§ **YOUR INSTRUCTIONS**: Every line in the data below that includes "written" belongs in the answer, copied as it stands.

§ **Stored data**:

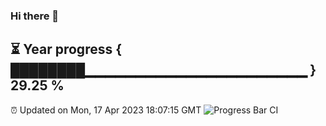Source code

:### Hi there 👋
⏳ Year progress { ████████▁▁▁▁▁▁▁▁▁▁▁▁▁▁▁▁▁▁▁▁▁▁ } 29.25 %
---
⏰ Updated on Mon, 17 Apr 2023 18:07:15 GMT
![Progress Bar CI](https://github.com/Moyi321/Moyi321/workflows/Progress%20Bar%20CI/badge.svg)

...

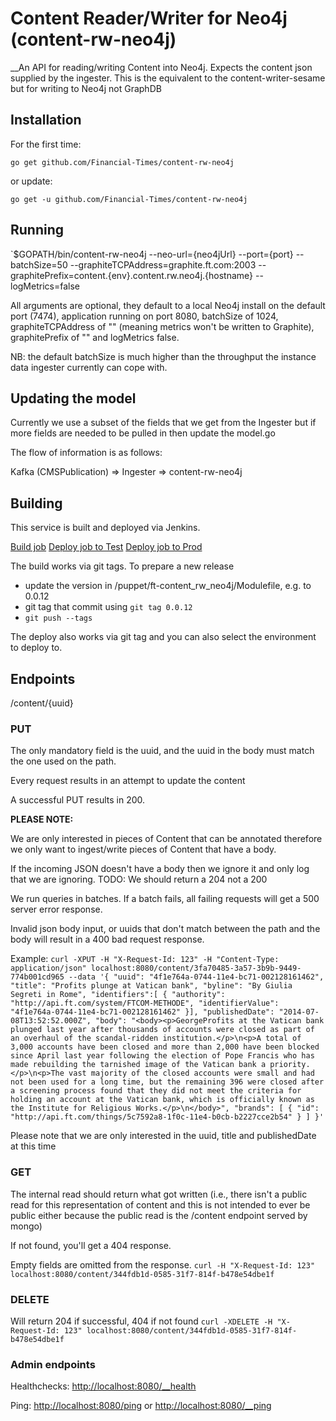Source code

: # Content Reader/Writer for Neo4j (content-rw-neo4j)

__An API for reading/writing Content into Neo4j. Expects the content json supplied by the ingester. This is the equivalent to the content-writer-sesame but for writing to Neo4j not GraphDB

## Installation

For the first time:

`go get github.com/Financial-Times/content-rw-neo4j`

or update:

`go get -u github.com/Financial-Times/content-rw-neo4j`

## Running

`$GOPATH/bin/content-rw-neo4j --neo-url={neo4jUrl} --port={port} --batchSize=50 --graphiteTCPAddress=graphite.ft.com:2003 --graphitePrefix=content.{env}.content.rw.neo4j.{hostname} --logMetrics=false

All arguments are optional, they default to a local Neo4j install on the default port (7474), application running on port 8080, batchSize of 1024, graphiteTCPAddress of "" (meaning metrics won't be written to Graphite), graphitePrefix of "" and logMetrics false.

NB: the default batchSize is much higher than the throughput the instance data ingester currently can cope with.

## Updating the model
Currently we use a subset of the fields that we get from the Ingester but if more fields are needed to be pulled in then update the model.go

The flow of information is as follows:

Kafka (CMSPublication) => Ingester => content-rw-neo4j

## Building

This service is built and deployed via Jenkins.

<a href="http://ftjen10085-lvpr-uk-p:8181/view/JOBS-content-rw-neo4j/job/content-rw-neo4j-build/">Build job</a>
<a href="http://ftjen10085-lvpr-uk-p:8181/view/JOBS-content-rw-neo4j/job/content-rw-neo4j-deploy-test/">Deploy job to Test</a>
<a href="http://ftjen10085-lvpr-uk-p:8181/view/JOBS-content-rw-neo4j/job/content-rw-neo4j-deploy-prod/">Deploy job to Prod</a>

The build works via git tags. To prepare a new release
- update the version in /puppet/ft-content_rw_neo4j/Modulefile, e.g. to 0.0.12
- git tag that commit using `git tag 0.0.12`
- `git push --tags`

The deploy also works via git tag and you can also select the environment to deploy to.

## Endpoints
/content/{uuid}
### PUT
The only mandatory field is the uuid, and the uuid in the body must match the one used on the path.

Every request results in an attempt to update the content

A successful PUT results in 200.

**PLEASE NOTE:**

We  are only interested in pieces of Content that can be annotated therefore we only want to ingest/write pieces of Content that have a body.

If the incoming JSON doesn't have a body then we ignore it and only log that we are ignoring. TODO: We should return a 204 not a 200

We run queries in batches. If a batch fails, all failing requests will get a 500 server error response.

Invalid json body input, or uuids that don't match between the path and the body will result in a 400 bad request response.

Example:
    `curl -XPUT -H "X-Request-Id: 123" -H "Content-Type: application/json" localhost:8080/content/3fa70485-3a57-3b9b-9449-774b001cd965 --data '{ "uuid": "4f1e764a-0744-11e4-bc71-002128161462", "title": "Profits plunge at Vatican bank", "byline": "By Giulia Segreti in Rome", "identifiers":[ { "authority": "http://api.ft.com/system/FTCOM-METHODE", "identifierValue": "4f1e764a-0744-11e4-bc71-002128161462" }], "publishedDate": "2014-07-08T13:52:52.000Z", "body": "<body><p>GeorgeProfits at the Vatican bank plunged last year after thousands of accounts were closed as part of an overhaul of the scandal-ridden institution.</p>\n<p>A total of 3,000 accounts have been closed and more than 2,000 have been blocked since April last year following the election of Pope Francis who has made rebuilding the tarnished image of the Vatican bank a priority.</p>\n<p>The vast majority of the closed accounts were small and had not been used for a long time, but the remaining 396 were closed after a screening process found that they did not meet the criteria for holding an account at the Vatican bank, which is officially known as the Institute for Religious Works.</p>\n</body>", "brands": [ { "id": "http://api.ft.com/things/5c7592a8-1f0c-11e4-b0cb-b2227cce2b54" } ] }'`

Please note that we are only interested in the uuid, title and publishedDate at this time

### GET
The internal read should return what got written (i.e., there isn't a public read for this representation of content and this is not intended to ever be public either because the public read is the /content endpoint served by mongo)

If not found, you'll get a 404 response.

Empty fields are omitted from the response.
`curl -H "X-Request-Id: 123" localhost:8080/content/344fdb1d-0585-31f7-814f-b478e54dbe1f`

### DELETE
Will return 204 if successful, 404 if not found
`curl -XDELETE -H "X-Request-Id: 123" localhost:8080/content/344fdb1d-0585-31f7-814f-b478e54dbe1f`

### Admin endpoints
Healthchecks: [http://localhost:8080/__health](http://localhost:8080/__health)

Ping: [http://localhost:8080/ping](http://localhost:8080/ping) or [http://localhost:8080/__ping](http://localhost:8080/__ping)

§ **YOUR RESPONSE**:
All arguments are optional, they default to a local Neo4j install on the default port (7474), application running on port 8080, batchSize of 1024, graphiteTCPAddress of "" (meaning metrics won't be written to Graphite), graphitePrefix of "" and logMetrics false.
The internal read should return what got written (i.e., there isn't a public read for this representation of content and this is not intended to ever be public either because the public read is the /content endpoint served by mongo)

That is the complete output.